• INFORMATION SHOWN:
__________

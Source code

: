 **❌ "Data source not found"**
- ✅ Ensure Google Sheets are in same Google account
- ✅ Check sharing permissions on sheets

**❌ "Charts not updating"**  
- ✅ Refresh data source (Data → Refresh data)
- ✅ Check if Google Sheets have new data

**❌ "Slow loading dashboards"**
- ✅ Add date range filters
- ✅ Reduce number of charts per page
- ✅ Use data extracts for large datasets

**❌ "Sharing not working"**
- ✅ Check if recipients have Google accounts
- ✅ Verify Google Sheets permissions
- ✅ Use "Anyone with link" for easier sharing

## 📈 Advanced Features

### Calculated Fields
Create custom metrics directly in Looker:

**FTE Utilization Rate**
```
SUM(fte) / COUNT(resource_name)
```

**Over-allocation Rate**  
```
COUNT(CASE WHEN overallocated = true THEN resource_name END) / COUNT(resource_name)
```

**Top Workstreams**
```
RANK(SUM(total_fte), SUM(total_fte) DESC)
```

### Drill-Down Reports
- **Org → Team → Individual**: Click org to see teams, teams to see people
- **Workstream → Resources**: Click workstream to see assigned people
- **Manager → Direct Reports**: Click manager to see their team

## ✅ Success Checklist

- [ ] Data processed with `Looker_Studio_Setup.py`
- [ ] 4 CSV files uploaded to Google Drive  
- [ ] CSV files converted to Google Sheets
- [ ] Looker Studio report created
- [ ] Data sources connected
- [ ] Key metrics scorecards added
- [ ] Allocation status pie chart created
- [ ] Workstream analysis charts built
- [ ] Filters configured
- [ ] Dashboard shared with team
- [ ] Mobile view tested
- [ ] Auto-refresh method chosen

__________

• WORK TO BE COMPLETED: Output the lines from the one with "- [ ] CSV files converted to Google Sheets" to the final line of the entries above, exactly as they stand, please, and nothing else.

• EXERCISE SOLUTION:
- [ ] CSV files converted to Google Sheets
- [ ] Looker Studio report created
- [ ] Data sources connected
- [ ] Key metrics scorecards added
- [ ] Allocation status pie chart created
- [ ] Workstream analysis charts built
- [ ] Filters configured
- [ ] Dashboard shared with team
- [ ] Mobile view tested
- [ ] Auto-refresh method chosen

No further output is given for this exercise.